In [23]:
import sagemaker
from sagemaker.estimator import Estimator
import boto3
import time
from time import gmtime, strftime

# #1 - Write model script

In [16]:
%%writefile train.py
import torch
import torch.optim as optim
import torch.nn as nn
from torchvision import datasets, transforms
from torch.utils.data import DataLoader

# Define a simple neural network model
class SimpleNN(nn.Module):
    def __init__(self):
        super(SimpleNN, self).__init__()
        self.fc1 = nn.Linear(28 * 28, 128)
        self.fc2 = nn.Linear(128, 10)

    def forward(self, x):
        x = x.view(-1, 28 * 28)  # Flatten the input tensor to a vector of size 784
        x = torch.relu(self.fc1(x))  # Apply first layer with ReLU activation
        x = self.fc2(x)  # Apply second layer (outputs logits for 10 classes)
        return x

# Training function
def train():
    # Download and prepare the MNIST dataset
    transform = transforms.Compose([transforms.ToTensor()])
    train_dataset = datasets.MNIST(root='/opt/ml/input/data/train', train=True, transform=transform, download=True)
    train_loader = DataLoader(dataset=train_dataset, batch_size=64, shuffle=True)
    
    model = SimpleNN()
    optimizer = optim.Adam(model.parameters(), lr=0.01)
    criterion = nn.CrossEntropyLoss()

    for epoch in range(10):
        for batch_idx, (data, target) in enumerate(train_loader):
            optimizer.zero_grad()
            output = model(data)
            loss = criterion(output, target)
            loss.backward()
            optimizer.step()
        print(f'Epoch {epoch+1} complete')

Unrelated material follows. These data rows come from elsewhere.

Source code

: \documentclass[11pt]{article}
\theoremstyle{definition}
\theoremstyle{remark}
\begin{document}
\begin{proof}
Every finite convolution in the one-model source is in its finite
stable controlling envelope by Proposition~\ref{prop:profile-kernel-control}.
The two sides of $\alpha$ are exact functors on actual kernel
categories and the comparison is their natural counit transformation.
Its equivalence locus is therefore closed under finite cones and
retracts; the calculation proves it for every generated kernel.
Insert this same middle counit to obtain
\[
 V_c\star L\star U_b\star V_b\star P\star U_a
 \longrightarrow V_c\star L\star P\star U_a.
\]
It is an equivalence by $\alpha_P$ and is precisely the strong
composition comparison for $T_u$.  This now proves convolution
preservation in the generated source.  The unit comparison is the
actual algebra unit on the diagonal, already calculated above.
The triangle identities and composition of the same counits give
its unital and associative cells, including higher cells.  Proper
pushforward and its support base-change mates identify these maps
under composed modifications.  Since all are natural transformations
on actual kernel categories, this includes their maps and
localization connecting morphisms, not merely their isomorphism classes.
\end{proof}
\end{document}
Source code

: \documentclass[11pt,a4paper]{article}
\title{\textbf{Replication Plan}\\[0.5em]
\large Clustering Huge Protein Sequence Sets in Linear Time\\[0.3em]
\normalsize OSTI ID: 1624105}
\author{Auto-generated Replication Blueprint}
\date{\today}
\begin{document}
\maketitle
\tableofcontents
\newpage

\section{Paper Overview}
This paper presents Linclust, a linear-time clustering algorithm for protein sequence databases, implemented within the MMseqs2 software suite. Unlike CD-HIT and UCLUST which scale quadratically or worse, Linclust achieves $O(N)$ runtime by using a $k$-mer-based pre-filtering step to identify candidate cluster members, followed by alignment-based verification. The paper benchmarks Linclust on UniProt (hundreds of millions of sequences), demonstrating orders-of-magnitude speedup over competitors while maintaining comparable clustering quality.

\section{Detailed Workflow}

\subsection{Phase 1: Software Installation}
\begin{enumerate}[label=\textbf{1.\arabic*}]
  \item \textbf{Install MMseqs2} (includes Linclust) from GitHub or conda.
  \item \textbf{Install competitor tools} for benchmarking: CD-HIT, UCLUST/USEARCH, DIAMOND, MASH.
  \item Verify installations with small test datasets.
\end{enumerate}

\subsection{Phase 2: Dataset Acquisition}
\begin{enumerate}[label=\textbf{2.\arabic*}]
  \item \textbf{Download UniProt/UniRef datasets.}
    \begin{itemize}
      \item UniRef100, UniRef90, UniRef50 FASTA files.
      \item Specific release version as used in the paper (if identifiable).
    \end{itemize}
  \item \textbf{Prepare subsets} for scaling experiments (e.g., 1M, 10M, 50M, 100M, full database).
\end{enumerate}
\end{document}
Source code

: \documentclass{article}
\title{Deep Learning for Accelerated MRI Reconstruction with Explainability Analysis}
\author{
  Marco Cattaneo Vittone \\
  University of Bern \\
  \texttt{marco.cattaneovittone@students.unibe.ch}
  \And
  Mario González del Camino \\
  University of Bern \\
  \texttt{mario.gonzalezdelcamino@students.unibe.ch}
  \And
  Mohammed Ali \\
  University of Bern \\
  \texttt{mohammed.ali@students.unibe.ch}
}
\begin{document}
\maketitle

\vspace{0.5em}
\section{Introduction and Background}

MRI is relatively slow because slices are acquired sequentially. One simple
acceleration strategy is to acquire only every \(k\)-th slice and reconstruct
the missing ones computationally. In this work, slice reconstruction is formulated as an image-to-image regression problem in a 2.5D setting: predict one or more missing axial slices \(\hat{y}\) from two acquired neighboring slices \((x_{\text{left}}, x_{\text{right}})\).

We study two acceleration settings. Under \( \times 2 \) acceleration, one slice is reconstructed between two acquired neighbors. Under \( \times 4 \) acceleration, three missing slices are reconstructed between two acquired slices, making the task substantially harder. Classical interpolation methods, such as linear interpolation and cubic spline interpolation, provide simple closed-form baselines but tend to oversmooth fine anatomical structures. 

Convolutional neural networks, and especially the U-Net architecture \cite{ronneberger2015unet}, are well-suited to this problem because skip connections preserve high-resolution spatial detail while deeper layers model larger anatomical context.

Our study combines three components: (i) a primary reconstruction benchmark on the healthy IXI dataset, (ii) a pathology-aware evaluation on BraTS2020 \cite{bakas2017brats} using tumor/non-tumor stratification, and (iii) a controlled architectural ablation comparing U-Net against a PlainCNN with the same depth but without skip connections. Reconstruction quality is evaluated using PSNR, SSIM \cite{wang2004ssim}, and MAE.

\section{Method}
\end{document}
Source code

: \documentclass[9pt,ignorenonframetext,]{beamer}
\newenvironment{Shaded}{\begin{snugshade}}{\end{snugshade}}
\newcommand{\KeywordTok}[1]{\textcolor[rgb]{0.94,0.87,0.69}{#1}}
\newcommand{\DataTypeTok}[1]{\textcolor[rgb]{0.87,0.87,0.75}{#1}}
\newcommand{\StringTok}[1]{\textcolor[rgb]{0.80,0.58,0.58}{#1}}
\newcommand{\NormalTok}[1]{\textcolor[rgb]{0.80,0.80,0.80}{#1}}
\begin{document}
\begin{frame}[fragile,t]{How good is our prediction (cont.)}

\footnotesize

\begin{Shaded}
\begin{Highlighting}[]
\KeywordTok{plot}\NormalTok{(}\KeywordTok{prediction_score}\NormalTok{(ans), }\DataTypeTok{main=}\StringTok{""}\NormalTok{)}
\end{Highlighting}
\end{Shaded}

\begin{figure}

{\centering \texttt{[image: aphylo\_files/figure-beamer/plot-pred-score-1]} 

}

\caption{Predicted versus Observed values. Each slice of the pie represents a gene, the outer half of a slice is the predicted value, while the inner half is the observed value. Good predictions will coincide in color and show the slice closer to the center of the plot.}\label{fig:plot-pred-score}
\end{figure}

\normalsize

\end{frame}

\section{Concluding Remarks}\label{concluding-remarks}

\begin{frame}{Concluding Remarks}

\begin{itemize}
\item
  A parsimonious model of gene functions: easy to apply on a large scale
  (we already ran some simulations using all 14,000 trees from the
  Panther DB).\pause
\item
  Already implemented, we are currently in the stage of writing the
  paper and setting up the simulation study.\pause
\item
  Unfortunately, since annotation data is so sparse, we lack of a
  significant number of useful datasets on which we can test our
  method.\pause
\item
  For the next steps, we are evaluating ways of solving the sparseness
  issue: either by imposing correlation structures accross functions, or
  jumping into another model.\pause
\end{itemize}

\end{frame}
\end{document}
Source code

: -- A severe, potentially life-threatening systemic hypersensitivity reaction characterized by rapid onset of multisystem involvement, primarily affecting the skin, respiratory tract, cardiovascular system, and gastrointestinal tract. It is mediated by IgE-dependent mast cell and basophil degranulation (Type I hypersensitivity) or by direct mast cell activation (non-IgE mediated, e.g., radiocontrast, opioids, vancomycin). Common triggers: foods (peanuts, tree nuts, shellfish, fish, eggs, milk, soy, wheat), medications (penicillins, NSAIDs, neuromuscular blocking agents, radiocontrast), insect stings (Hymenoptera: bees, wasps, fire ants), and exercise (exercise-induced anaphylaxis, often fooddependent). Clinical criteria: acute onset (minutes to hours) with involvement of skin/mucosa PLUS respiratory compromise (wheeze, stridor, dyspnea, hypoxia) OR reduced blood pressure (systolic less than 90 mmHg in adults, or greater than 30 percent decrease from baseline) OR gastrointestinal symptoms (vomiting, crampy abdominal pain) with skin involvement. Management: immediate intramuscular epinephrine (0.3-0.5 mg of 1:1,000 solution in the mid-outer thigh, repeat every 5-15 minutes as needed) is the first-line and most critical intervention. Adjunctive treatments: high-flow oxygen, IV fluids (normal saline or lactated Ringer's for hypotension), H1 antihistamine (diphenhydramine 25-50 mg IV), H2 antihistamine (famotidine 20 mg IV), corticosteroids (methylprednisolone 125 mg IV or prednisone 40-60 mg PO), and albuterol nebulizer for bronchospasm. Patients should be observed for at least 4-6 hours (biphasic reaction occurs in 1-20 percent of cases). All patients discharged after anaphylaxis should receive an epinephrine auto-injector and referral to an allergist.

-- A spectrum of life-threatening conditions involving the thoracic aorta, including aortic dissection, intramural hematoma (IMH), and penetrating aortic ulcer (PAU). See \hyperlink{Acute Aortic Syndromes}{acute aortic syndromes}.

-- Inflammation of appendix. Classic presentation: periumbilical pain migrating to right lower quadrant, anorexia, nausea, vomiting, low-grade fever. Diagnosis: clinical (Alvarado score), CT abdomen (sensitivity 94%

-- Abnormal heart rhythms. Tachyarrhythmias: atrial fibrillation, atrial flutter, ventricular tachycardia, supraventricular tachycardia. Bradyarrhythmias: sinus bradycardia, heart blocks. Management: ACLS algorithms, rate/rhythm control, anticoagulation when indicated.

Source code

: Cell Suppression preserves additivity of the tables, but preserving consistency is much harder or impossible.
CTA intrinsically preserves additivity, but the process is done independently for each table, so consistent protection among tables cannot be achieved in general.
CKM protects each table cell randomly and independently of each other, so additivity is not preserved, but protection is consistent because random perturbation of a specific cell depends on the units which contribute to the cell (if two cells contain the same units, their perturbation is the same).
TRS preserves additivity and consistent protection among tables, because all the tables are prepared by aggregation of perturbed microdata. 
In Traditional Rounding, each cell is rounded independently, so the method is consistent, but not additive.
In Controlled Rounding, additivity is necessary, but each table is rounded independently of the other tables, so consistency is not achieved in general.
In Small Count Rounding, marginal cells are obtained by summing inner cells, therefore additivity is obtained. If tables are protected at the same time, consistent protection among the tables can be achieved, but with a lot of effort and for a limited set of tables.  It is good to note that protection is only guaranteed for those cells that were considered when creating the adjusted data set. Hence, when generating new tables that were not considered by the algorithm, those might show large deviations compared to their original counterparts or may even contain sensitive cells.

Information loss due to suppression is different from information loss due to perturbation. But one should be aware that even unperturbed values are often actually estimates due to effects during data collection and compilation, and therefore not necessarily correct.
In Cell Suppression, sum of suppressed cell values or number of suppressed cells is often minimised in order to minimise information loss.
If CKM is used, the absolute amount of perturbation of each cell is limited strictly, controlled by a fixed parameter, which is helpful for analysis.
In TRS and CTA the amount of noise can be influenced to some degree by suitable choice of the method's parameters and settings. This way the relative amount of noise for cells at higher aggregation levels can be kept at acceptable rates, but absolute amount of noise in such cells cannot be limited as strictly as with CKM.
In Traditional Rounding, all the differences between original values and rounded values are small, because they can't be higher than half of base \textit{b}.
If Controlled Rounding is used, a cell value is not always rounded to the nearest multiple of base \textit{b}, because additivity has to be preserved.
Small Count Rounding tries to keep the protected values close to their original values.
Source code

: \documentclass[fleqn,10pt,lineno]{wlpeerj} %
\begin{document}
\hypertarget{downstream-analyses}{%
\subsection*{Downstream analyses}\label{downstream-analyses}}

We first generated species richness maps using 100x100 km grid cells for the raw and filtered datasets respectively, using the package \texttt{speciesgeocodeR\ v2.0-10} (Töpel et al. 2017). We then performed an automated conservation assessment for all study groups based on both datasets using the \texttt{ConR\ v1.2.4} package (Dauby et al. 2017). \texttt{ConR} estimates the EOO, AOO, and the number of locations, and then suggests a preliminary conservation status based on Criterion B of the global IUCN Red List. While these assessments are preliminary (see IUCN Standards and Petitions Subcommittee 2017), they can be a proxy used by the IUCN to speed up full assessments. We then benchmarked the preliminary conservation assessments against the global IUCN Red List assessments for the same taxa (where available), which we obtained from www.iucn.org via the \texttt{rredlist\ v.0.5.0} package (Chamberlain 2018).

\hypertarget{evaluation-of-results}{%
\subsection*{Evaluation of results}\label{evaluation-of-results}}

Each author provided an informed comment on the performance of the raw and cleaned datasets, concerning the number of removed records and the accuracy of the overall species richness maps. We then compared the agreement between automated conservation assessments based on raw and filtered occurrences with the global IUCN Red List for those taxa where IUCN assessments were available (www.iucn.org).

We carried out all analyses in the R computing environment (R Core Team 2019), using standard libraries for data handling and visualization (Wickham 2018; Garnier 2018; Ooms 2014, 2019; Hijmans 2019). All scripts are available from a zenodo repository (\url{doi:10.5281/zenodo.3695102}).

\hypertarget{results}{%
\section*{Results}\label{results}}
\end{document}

    # Save the trained model
    torch.save(model.state_dict(), '/opt/ml/model/model.pth')

if __name__ == '__main__':
    train()

Overwriting train.py


# #2 - Write Dockerfile

In [17]:
%%writefile Dockerfile
FROM python:3.8

# Install dependencies
RUN pip install torch torchvision

# Set the working directory
WORKDIR /app

# Copy the training script into the container
COPY train.py .

# Command to run when the container starts
ENTRYPOINT ["python", "train.py"]

Overwriting Dockerfile


# #3 - Create and Register Docker Image

In [18]:
# Enable ECR Access
!$(aws ecr get-login --no-include-email --region us-east-2)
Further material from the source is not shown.